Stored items
● ● ● ● ● ● ●

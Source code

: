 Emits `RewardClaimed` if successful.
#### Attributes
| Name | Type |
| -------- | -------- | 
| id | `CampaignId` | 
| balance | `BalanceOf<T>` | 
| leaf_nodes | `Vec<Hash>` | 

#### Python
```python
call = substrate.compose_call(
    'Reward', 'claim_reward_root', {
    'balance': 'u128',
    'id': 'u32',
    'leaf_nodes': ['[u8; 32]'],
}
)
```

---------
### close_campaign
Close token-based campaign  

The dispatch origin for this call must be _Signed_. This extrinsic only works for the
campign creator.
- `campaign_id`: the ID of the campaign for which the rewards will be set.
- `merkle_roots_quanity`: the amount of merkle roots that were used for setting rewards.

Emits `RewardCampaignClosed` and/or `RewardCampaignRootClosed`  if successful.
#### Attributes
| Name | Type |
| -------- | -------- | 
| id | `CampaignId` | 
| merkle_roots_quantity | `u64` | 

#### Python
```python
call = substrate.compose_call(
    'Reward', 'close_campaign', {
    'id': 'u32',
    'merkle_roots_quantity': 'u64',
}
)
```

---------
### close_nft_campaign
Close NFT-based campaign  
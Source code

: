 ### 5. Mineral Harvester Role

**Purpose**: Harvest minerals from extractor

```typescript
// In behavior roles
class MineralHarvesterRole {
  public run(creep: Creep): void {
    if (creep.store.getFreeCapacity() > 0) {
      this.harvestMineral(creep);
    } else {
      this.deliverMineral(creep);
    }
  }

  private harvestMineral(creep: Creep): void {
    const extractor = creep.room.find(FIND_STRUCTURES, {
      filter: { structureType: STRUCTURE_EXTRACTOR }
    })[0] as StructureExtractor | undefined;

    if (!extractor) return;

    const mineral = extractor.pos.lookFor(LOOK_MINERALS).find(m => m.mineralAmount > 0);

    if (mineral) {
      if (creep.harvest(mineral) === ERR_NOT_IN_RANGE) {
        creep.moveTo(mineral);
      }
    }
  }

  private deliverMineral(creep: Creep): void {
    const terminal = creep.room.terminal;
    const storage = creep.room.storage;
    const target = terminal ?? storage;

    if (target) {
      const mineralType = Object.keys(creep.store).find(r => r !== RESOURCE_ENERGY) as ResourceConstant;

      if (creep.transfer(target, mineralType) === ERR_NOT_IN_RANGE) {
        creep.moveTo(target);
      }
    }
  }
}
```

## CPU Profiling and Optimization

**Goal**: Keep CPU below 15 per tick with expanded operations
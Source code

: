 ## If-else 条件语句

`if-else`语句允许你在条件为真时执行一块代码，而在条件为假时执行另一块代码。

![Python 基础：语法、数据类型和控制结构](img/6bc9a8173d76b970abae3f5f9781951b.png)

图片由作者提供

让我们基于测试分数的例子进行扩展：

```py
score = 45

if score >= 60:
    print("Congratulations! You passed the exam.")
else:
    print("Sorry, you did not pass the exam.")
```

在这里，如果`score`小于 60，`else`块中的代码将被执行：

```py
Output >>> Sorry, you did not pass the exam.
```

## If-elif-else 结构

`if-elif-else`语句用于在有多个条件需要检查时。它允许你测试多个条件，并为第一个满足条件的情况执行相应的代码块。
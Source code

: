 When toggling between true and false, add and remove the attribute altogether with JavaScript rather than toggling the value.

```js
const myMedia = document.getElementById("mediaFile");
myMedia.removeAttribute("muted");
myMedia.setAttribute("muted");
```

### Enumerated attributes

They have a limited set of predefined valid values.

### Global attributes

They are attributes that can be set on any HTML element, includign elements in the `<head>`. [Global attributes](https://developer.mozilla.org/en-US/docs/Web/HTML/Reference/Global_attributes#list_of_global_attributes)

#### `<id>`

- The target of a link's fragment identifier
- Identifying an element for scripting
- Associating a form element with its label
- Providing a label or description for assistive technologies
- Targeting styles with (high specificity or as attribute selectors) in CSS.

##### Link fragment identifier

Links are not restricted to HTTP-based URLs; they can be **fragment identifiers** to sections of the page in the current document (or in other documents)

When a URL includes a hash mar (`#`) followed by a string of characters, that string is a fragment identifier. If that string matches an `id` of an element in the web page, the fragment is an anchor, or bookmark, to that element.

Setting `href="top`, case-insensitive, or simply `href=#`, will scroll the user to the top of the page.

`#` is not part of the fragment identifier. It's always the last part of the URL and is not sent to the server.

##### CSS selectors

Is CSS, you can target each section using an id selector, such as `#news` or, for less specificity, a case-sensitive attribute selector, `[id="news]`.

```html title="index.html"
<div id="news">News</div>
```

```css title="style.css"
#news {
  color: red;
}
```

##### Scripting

● ● ● ● ● ● ●

▶ _EXERCISE DESCRIPTION_
Reproduce all records exactly, without omissions.

▶ _SOLUTION TO THIS EXERCISE_
Source code

: Emits `RewardClaimed` if successful.
#### Attributes
| Name | Type |
| -------- | -------- | 
| id | `CampaignId` | 
| balance | `BalanceOf<T>` | 
| leaf_nodes | `Vec<Hash>` | 

#### Python
```python
call = substrate.compose_call(
    'Reward', 'claim_reward_root', {
    'balance': 'u128',
    'id': 'u32',
    'leaf_nodes': ['[u8; 32]'],
}
)
```

---------
### close_campaign
Close token-based campaign  

The dispatch origin for this call must be _Signed_. This extrinsic only works for the
campign creator.
- `campaign_id`: the ID of the campaign for which the rewards will be set.
- `merkle_roots_quanity`: the amount of merkle roots that were used for setting rewards.

Emits `RewardCampaignClosed` and/or `RewardCampaignRootClosed`  if successful.
#### Attributes
| Name | Type |
| -------- | -------- | 
| id | `CampaignId` | 
| merkle_roots_quantity | `u64` | 

#### Python
```python
call = substrate.compose_call(
    'Reward', 'close_campaign', {
    'id': 'u32',
    'merkle_roots_quantity': 'u64',
}
)
```

---------
### close_nft_campaign
Close NFT-based campaign  
Source code

: ### 5. Mineral Harvester Role

**Purpose**: Harvest minerals from extractor

```typescript
// In behavior roles
class MineralHarvesterRole {
  public run(creep: Creep): void {
    if (creep.store.getFreeCapacity() > 0) {
      this.harvestMineral(creep);
    } else {
      this.deliverMineral(creep);
    }
  }

  private harvestMineral(creep: Creep): void {
    const extractor = creep.room.find(FIND_STRUCTURES, {
      filter: { structureType: STRUCTURE_EXTRACTOR }
    })[0] as StructureExtractor | undefined;

    if (!extractor) return;

    const mineral = extractor.pos.lookFor(LOOK_MINERALS).find(m => m.mineralAmount > 0);

    if (mineral) {
      if (creep.harvest(mineral) === ERR_NOT_IN_RANGE) {
        creep.moveTo(mineral);
      }
    }
  }

  private deliverMineral(creep: Creep): void {
    const terminal = creep.room.terminal;
    const storage = creep.room.storage;
    const target = terminal ?? storage;

    if (target) {
      const mineralType = Object.keys(creep.store).find(r => r !== RESOURCE_ENERGY) as ResourceConstant;

      if (creep.transfer(target, mineralType) === ERR_NOT_IN_RANGE) {
        creep.moveTo(target);
      }
    }
  }
}
```

## CPU Profiling and Optimization

**Goal**: Keep CPU below 15 per tick with expanded operations
Source code

: ## If-else 条件语句

`if-else`语句允许你在条件为真时执行一块代码，而在条件为假时执行另一块代码。

![Python 基础：语法、数据类型和控制结构](img/6bc9a8173d76b970abae3f5f9781951b.png)

图片由作者提供

让我们基于测试分数的例子进行扩展：

```py
score = 45

if score >= 60:
    print("Congratulations! You passed the exam.")
else:
    print("Sorry, you did not pass the exam.")
```

在这里，如果`score`小于 60，`else`块中的代码将被执行：

```py
Output >>> Sorry, you did not pass the exam.
```

## If-elif-else 结构

`if-elif-else`语句用于在有多个条件需要检查时。它允许你测试多个条件，并为第一个满足条件的情况执行相应的代码块。
Source code

: When toggling between true and false, add and remove the attribute altogether with JavaScript rather than toggling the value.

```js
const myMedia = document.getElementById("mediaFile");
myMedia.removeAttribute("muted");
myMedia.setAttribute("muted");
```

### Enumerated attributes

They have a limited set of predefined valid values.

### Global attributes

They are attributes that can be set on any HTML element, includign elements in the `<head>`. [Global attributes](https://developer.mozilla.org/en-US/docs/Web/HTML/Reference/Global_attributes#list_of_global_attributes)

#### `<id>`

- The target of a link's fragment identifier
- Identifying an element for scripting
- Associating a form element with its label
- Providing a label or description for assistive technologies
- Targeting styles with (high specificity or as attribute selectors) in CSS.

##### Link fragment identifier

Links are not restricted to HTTP-based URLs; they can be **fragment identifiers** to sections of the page in the current document (or in other documents)

When a URL includes a hash mar (`#`) followed by a string of characters, that string is a fragment identifier. If that string matches an `id` of an element in the web page, the fragment is an anchor, or bookmark, to that element.

Setting `href="top`, case-insensitive, or simply `href=#`, will scroll the user to the top of the page.

`#` is not part of the fragment identifier. It's always the last part of the URL and is not sent to the server.

##### CSS selectors

Is CSS, you can target each section using an id selector, such as `#news` or, for less specificity, a case-sensitive attribute selector, `[id="news]`.

```html title="index.html"
<div id="news">News</div>
```

```css title="style.css"
#news {
  color: red;
}
```

##### Scripting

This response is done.